05.29
私と朝日新聞 桐生支局の30 記者クラブの話、の2 記者クラブ費の有効活用
記者クラブに所属すると、毎月クラブ費を支払う。もちろん会社に請求するお金で、記者個人の財布が傷むわけではない。記者クラブでの消耗品、お茶やコーヒーなどの購入、それに記者クラブに置く新聞の購読料金に使う。私が桐生市に来た時、クラブ費は確か月額1000円だった。
「もう、冷蔵庫がダメになりそうなんです」
と記者クラブの受付をしていている女性に相談さ入れたのは赴任直後だった。
恐らく、多くの記者クラブではこんな場合、記者クラブを設置した側——省庁、自治体、業界団体など——が新しい冷蔵庫に買い換えて記者クラブに置く。その慣例を踏襲すれば、桐生市に
「記者クラブの冷蔵庫を新しくしてくれ」
と頼むことになる。しかし、それでいいのか? 記者クラブの冷蔵庫を税金で賄っていいのか?

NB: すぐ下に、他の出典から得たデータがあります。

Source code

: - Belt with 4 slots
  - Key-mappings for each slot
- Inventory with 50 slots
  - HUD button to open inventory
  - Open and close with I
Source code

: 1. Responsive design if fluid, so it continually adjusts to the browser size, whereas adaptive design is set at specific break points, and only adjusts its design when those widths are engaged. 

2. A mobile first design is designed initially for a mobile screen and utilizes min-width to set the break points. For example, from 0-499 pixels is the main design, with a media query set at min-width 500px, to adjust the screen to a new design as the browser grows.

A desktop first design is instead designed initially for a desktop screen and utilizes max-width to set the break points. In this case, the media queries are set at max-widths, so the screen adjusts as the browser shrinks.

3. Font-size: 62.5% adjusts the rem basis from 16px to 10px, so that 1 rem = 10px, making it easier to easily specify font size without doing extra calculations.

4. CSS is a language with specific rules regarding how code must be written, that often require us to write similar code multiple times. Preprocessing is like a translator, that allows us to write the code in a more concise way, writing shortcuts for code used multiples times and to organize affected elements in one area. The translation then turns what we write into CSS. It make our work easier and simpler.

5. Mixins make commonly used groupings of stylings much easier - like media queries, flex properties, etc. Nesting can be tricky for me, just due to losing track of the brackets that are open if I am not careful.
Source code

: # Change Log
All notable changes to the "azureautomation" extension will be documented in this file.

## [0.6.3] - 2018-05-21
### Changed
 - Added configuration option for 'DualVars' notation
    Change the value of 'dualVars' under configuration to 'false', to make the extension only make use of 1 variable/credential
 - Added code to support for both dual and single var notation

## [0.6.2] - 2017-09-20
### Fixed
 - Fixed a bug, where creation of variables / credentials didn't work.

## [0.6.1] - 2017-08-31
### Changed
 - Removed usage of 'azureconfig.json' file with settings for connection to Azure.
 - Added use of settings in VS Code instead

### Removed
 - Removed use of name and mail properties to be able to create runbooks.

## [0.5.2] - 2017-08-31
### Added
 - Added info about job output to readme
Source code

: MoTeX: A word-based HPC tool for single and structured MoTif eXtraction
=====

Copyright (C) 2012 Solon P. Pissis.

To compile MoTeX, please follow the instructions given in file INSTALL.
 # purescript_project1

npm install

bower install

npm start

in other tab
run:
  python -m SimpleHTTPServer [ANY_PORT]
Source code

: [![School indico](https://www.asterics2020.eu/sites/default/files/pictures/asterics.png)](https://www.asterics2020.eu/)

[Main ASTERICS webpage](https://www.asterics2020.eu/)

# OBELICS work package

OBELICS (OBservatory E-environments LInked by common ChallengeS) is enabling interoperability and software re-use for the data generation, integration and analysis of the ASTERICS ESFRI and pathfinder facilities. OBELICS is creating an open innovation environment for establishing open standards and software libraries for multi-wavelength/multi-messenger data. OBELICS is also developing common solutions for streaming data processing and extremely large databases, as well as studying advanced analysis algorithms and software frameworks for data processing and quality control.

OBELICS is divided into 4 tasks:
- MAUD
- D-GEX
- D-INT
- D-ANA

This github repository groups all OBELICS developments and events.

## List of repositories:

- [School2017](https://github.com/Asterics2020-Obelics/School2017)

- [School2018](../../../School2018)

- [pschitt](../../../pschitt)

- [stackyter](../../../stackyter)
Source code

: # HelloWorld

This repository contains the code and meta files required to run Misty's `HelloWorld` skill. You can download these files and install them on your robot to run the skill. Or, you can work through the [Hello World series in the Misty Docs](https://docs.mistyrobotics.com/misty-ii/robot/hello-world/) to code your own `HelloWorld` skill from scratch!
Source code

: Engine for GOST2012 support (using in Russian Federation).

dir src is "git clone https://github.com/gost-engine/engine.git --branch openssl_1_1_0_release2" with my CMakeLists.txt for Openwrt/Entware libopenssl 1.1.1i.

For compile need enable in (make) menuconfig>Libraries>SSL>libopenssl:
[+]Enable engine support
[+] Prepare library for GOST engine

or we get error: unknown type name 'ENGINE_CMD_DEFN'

桐生市の財政は逼迫している。記者クラブの冷蔵庫を買い換えるゆとりなどなさそうである。いや、あったとしても市に買わせるのは筋違いではないか? そこで私は、記者クラブ費で賄うことを考えた。
「記者クラブ費、いまいくらぐらい残ってる?」
受付の女性に聞いてみた。彼女は財政管理も任されているのである。
彼女は預金通帳を取り出した。記憶によると、20万円ほどの積み立てがあった。
「毎月の出費はいくらぐらい?」
と聞いて、クラブ費で冷蔵庫が買えるかどうか計算した。何とかなりそうである。
「よし、クラブ費で冷蔵庫を買おう」
確か、クラブ総会を開いて全社の賛否を聞いたのではなかった。了解を取り付けると、私は受付の女性をともない、家電量販店に向かった。
「あなたがいいと思う冷蔵庫を選んでよ」
記者クラブの運営は、原則として所属する報道各社の負担で行うというルールを確立しようと思ったのである。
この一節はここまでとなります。